また1列目に注目すると1マスだけ空白になっており、他のマスに使われていない数字から空白マスには6が入ることが分かります。

┏━━━┯
┃ 3 │
┠───┼
┃ 2 │
┠───┼
┃ 8 │
┣━━━┿
┃ 9 │
┠───┼
┃ 5 │
┠───┼
┃ 7 │
┣━━━┿
┃ 1 │
┠───┼
┃   │
┠───┼
┃ 4 │
┗━━━┷

同様に左上の3×3のブロックに注目すると1マスだけ空白になっており、他のマスに使われていない数字から空白マスには4が入ることが分かります。

┏━━━┯━━━┯━━━┳
┃ 391 ┃
┠───┼───┼───╂
┃ 276 ┃
┠───┼───┼───╂
┃ 85 │   ┃
┣━━━┿━━━┿━━━╋

数独はこのような推論を繰り返し、時に空白マスが2つ以上ある場合は数字の仮置きをして推論を進め矛盾したら初めに戻るバックトラッキングも使いながら、最終的に全ての空白マスを埋めることを目指すパズルです。

通常、数独をプログラムで解くには探索問題として考えます。

しかし本稿では探索問題ではなく、数独の問題を多項式の言葉に翻訳してグレブナー基底を求めることにより解くといった一風変わった方法を紹介したいと思います。

多項式の割り算

まずは簡単な自然数の割り算を思い出しましょう。7を2で割るというのは、2に掛け算した結果を7から引くと2より小さくなる数(つまり3)を商とし、7から2×3を引いた数(つまり1)を余りとするものでした。

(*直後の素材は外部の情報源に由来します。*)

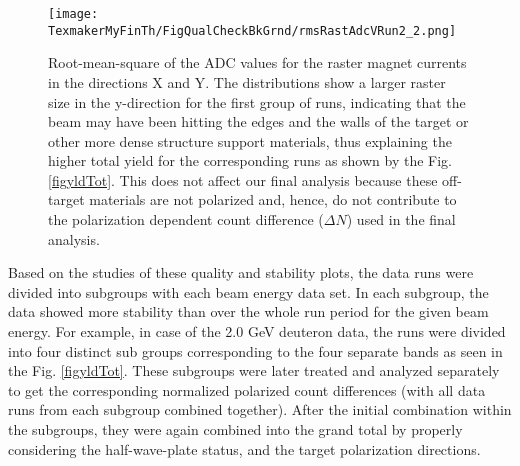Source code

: \begin{figure}%
  \leavevmode \texttt{[image: TexmakerMyFinTh/FigQualCheckBkGrnd/rmsRastAdcVRun2\_2.png]} 
  \caption[RMS of raster ADCs]{Root-mean-square of the ADC values for the raster magnet currents in the directions %
  X and Y. The distributions show a larger raster size in the y-direction for the first group of runs, indicating that the beam may have been hitting the edges and the walls of the target or other more dense structure support materials, thus explaining the higher total yield for the corresponding runs as shown by the Fig. \ref{figyldTot}. This does not affect our final analysis because these off-target materials are not polarized and, hence, do not contribute to the polarization dependent count difference ($\Delta N$) used in the final analysis.}
  \label{figrstADCs}
\end{figure}

Based on the  studies of these quality and stability plots, the data runs were divided into subgroups with each beam energy data set. In each subgroup, the data showed more stability than over the whole run period for the given beam energy. For example, in case of the 2.0 GeV deuteron data, the runs were divided into four distinct sub groups corresponding to the four separate bands as seen in the Fig. \ref{figyldTot}. These subgroups were later treated and analyzed separately to get the corresponding normalized polarized count differences (with all data runs from each subgroup combined together). After the initial combination within the subgroups, they were again combined into the grand total by properly considering the half-wave-plate status, and the target polarization directions.




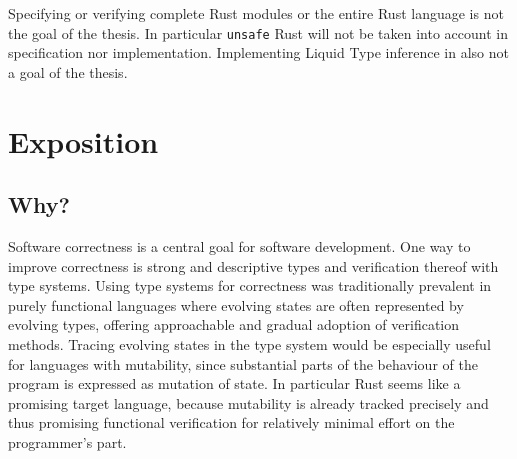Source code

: \documentclass[11pt]{article}
\newcommand{\code}[1]{\texttt{#1}}
\begin{document}
Specifying or verifying complete Rust modules or the entire Rust language is not the goal of the thesis. In particular \code{unsafe} Rust will not be taken into account in specification nor implementation. Implementing Liquid Type inference in also not a goal of the thesis.


\section{Exposition}

\subsection{Why?}


Software correctness is a central goal for software development. One way to improve correctness is strong and descriptive types and verification thereof with type systems. Using type systems for correctness was traditionally prevalent in purely functional languages where evolving states are often represented by evolving types, offering approachable and gradual adoption of verification methods. Tracing evolving states in the type system would be especially useful for languages with mutability, since substantial parts of the behaviour of the program is expressed as mutation of state. In particular Rust seems like a promising target language, because mutability is already tracked precisely and thus promising functional verification for relatively minimal effort on the programmer's part.






\end{document}
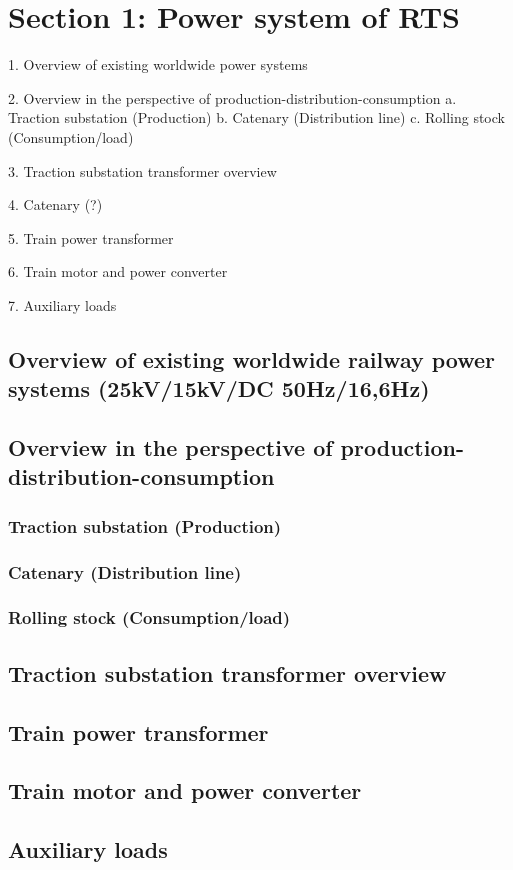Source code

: 




\section{Section 1: Power system of RTS}

1.	Overview of existing worldwide power systems

2.	Overview in the perspective of production-distribution-consumption
a.	Traction substation (Production)
b.	Catenary (Distribution line)
c.	Rolling stock (Consumption/load)

3.	Traction substation transformer overview

4.	Catenary (?)

5.	Train power transformer

6.	Train motor and power converter

7.	Auxiliary loads

\subsection{Overview of existing worldwide railway power systems (25kV/15kV/DC 50Hz/16,6Hz)}

\subsection{Overview in the perspective of production-distribution-consumption}


\subsubsection{Traction substation (Production)}

\subsubsection{Catenary (Distribution line)}

\subsubsection{Rolling stock (Consumption/load)}

\subsection{Traction substation transformer overview}

\subsection{Train power transformer}

\subsection{Train motor and power converter}

\subsection{Auxiliary loads}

次に一変数多項式の割り算です。本稿を通して多項式は有理数を係数に持つものを考えます。多項式 f を 多項式 g で割る場合、自然数の時と同様に g に掛け算した結果を f から引いたものと g の大きさを比較したいのですが、そのためにまずは多項式の大きさを測る方法を定義する必要があります。そこで多項式 f の次数 {\rm deg}(f)

f = a_nx^n + a_{n-1}x^{n-1} + \cdots + a_0

とした時に

{\rm deg}(f) = n

と定義します。また f=0 の場合は {\rm deg}(f)=-\infty とします。この次数を使って一変数多項式の割り算を以下のように定義します。多項式 f と0でない多項式 g に対して

f = qg+r

かつ {\rm deg}(r) < {\rm deg}(g) を満たすような多項式 q, r が存在し、q を商、rを余りと呼ぶ。

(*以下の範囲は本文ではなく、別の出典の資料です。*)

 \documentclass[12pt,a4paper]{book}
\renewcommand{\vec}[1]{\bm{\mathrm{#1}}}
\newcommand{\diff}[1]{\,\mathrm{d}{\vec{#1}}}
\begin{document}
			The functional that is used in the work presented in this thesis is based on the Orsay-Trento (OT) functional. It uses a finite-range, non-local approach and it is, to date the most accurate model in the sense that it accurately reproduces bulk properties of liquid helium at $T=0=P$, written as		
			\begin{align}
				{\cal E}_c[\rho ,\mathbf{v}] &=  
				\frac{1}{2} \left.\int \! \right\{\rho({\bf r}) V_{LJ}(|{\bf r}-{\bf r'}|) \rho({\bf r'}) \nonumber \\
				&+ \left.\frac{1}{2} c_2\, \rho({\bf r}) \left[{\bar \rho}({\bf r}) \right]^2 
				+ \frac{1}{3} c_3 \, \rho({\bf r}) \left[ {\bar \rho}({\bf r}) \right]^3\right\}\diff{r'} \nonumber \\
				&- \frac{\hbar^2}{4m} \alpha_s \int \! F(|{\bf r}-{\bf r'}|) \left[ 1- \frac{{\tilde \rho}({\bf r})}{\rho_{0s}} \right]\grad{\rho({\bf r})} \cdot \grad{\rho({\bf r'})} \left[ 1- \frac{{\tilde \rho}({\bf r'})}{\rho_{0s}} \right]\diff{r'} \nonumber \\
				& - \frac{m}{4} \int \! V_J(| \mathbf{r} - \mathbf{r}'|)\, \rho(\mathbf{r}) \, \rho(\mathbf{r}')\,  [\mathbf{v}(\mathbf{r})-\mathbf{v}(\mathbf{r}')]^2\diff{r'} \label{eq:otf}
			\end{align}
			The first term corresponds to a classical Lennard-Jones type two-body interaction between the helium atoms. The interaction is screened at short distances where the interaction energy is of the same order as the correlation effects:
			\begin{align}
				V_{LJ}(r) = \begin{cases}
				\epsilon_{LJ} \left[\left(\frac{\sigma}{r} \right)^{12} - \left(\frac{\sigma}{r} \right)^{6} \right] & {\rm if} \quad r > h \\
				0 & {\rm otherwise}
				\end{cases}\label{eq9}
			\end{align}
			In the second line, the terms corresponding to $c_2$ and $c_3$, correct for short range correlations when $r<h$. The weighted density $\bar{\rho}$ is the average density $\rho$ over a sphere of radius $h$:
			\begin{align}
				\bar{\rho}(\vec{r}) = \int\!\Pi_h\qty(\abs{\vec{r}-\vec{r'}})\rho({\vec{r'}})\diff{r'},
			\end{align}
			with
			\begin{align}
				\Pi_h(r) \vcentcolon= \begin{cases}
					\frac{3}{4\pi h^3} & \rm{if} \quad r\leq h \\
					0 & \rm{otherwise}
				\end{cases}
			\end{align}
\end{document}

例えば f = x^3+2x^2-11x+7g = x+5 で割ることを考えましょう。q_1 = x^2 という単項式(一つの項しか持たない多項式)を考えると f - q_1g = -3x^2-11x+7 となり f より次数の低い多項式が作れます。同様に q_2 = -3x とすると f - q_1g - q_2g = 4x+7 となり、q_3 = 4 とすると f - q_1g - q_2g - q_3g = -13 となります。よって

f = (q_1+q_2+q_3)g - 13 = (x^2-3x+4)g-13

となり fg で割った商は x^2-3x+4 で余りは -13 であることが分かりました。

自然数の割り算に比べて一変数多項式の割り算は少し複雑に見えますが、実は両者はユークリッド整域という言葉を使って統一的に理解できます。しかし次の多変数多項式になるとそう簡単には行きません。

多変数多項式 f を複数の多変数多項式 g_1, g_2, \dots, g_n で割ることを考えましょう。いきなり割る数(多項式)が複数に増えたのでびっくりするかもしれません。実は今までの自然数や一変数多項式では複数の割る数を考えても、余りを求める計算はそれらの最大公約数による割り算に帰着できるのであまり意味がなかったのです。しかし多変数多項式の場合は単項イデアル環とならないためこのような考え方ができず、複数の割る数による割り算をちゃんと定義する必要があります。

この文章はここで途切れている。